Whenever a line below includes the string "void", show it.
______________________________
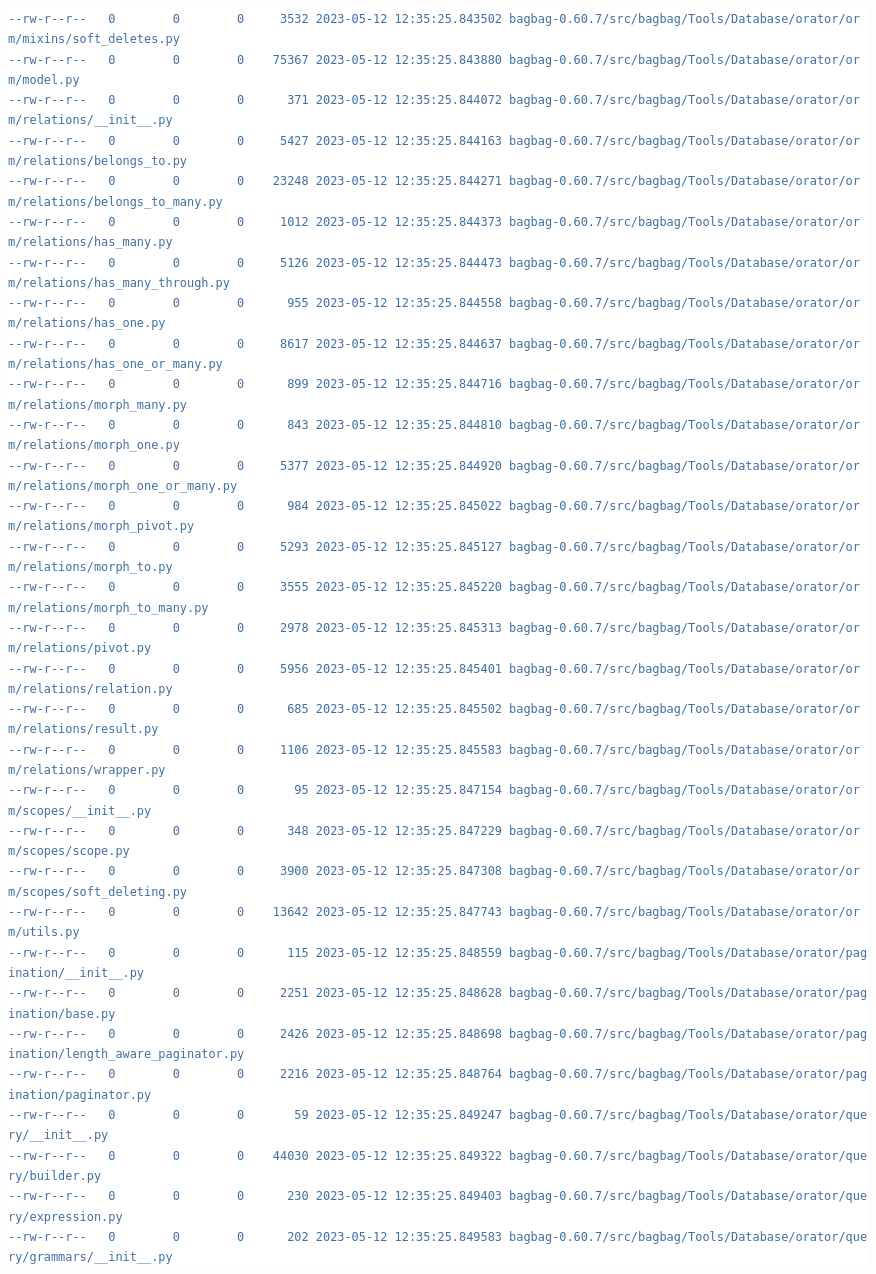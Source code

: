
 ```diff
--rw-r--r--   0        0        0     3532 2023-05-12 12:35:25.843502 bagbag-0.60.7/src/bagbag/Tools/Database/orator/orm/mixins/soft_deletes.py
--rw-r--r--   0        0        0    75367 2023-05-12 12:35:25.843880 bagbag-0.60.7/src/bagbag/Tools/Database/orator/orm/model.py
--rw-r--r--   0        0        0      371 2023-05-12 12:35:25.844072 bagbag-0.60.7/src/bagbag/Tools/Database/orator/orm/relations/__init__.py
--rw-r--r--   0        0        0     5427 2023-05-12 12:35:25.844163 bagbag-0.60.7/src/bagbag/Tools/Database/orator/orm/relations/belongs_to.py
--rw-r--r--   0        0        0    23248 2023-05-12 12:35:25.844271 bagbag-0.60.7/src/bagbag/Tools/Database/orator/orm/relations/belongs_to_many.py
--rw-r--r--   0        0        0     1012 2023-05-12 12:35:25.844373 bagbag-0.60.7/src/bagbag/Tools/Database/orator/orm/relations/has_many.py
--rw-r--r--   0        0        0     5126 2023-05-12 12:35:25.844473 bagbag-0.60.7/src/bagbag/Tools/Database/orator/orm/relations/has_many_through.py
--rw-r--r--   0        0        0      955 2023-05-12 12:35:25.844558 bagbag-0.60.7/src/bagbag/Tools/Database/orator/orm/relations/has_one.py
--rw-r--r--   0        0        0     8617 2023-05-12 12:35:25.844637 bagbag-0.60.7/src/bagbag/Tools/Database/orator/orm/relations/has_one_or_many.py
--rw-r--r--   0        0        0      899 2023-05-12 12:35:25.844716 bagbag-0.60.7/src/bagbag/Tools/Database/orator/orm/relations/morph_many.py
--rw-r--r--   0        0        0      843 2023-05-12 12:35:25.844810 bagbag-0.60.7/src/bagbag/Tools/Database/orator/orm/relations/morph_one.py
--rw-r--r--   0        0        0     5377 2023-05-12 12:35:25.844920 bagbag-0.60.7/src/bagbag/Tools/Database/orator/orm/relations/morph_one_or_many.py
--rw-r--r--   0        0        0      984 2023-05-12 12:35:25.845022 bagbag-0.60.7/src/bagbag/Tools/Database/orator/orm/relations/morph_pivot.py
--rw-r--r--   0        0        0     5293 2023-05-12 12:35:25.845127 bagbag-0.60.7/src/bagbag/Tools/Database/orator/orm/relations/morph_to.py
--rw-r--r--   0        0        0     3555 2023-05-12 12:35:25.845220 bagbag-0.60.7/src/bagbag/Tools/Database/orator/orm/relations/morph_to_many.py
--rw-r--r--   0        0        0     2978 2023-05-12 12:35:25.845313 bagbag-0.60.7/src/bagbag/Tools/Database/orator/orm/relations/pivot.py
--rw-r--r--   0        0        0     5956 2023-05-12 12:35:25.845401 bagbag-0.60.7/src/bagbag/Tools/Database/orator/orm/relations/relation.py
--rw-r--r--   0        0        0      685 2023-05-12 12:35:25.845502 bagbag-0.60.7/src/bagbag/Tools/Database/orator/orm/relations/result.py
--rw-r--r--   0        0        0     1106 2023-05-12 12:35:25.845583 bagbag-0.60.7/src/bagbag/Tools/Database/orator/orm/relations/wrapper.py
--rw-r--r--   0        0        0       95 2023-05-12 12:35:25.847154 bagbag-0.60.7/src/bagbag/Tools/Database/orator/orm/scopes/__init__.py
--rw-r--r--   0        0        0      348 2023-05-12 12:35:25.847229 bagbag-0.60.7/src/bagbag/Tools/Database/orator/orm/scopes/scope.py
--rw-r--r--   0        0        0     3900 2023-05-12 12:35:25.847308 bagbag-0.60.7/src/bagbag/Tools/Database/orator/orm/scopes/soft_deleting.py
--rw-r--r--   0        0        0    13642 2023-05-12 12:35:25.847743 bagbag-0.60.7/src/bagbag/Tools/Database/orator/orm/utils.py
--rw-r--r--   0        0        0      115 2023-05-12 12:35:25.848559 bagbag-0.60.7/src/bagbag/Tools/Database/orator/pagination/__init__.py
--rw-r--r--   0        0        0     2251 2023-05-12 12:35:25.848628 bagbag-0.60.7/src/bagbag/Tools/Database/orator/pagination/base.py
--rw-r--r--   0        0        0     2426 2023-05-12 12:35:25.848698 bagbag-0.60.7/src/bagbag/Tools/Database/orator/pagination/length_aware_paginator.py
--rw-r--r--   0        0        0     2216 2023-05-12 12:35:25.848764 bagbag-0.60.7/src/bagbag/Tools/Database/orator/pagination/paginator.py
--rw-r--r--   0        0        0       59 2023-05-12 12:35:25.849247 bagbag-0.60.7/src/bagbag/Tools/Database/orator/query/__init__.py
--rw-r--r--   0        0        0    44030 2023-05-12 12:35:25.849322 bagbag-0.60.7/src/bagbag/Tools/Database/orator/query/builder.py
--rw-r--r--   0        0        0      230 2023-05-12 12:35:25.849403 bagbag-0.60.7/src/bagbag/Tools/Database/orator/query/expression.py
--rw-r--r--   0        0        0      202 2023-05-12 12:35:25.849583 bagbag-0.60.7/src/bagbag/Tools/Database/orator/query/grammars/__init__.py
```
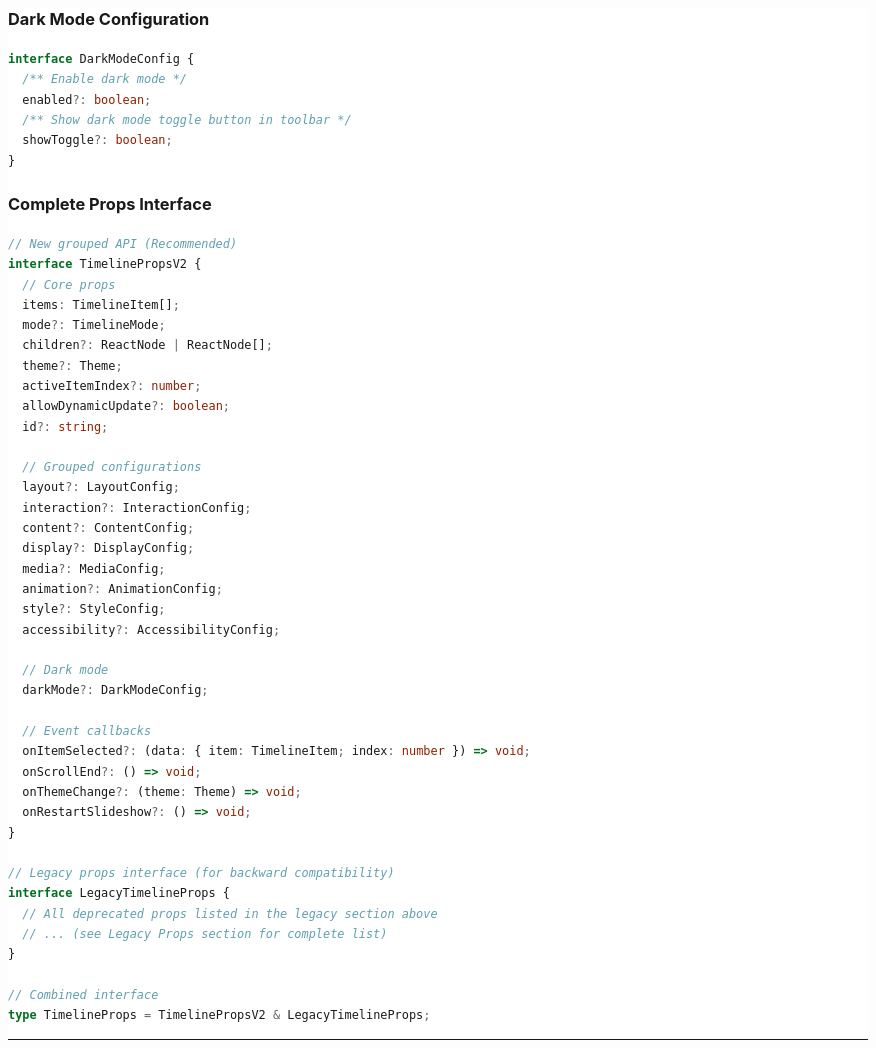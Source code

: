 ### Dark Mode Configuration

```typescript
interface DarkModeConfig {
  /** Enable dark mode */
  enabled?: boolean;
  /** Show dark mode toggle button in toolbar */
  showToggle?: boolean;
}
```

### Complete Props Interface

```typescript
// New grouped API (Recommended)
interface TimelinePropsV2 {
  // Core props
  items: TimelineItem[];
  mode?: TimelineMode;
  children?: ReactNode | ReactNode[];
  theme?: Theme;
  activeItemIndex?: number;
  allowDynamicUpdate?: boolean;
  id?: string;
  
  // Grouped configurations
  layout?: LayoutConfig;
  interaction?: InteractionConfig;
  content?: ContentConfig;
  display?: DisplayConfig;
  media?: MediaConfig;
  animation?: AnimationConfig;
  style?: StyleConfig;
  accessibility?: AccessibilityConfig;
  
  // Dark mode
  darkMode?: DarkModeConfig;
  
  // Event callbacks
  onItemSelected?: (data: { item: TimelineItem; index: number }) => void;
  onScrollEnd?: () => void;
  onThemeChange?: (theme: Theme) => void;
  onRestartSlideshow?: () => void;
}

// Legacy props interface (for backward compatibility)
interface LegacyTimelineProps {
  // All deprecated props listed in the legacy section above
  // ... (see Legacy Props section for complete list)
}

// Combined interface
type TimelineProps = TimelinePropsV2 & LegacyTimelineProps;
```

---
______________________________
Task output →
  onItemSelected?: (data: { item: TimelineItem; index: number }) => void;
  onScrollEnd?: () => void;
  onThemeChange?: (theme: Theme) => void;
  onRestartSlideshow?: () => void;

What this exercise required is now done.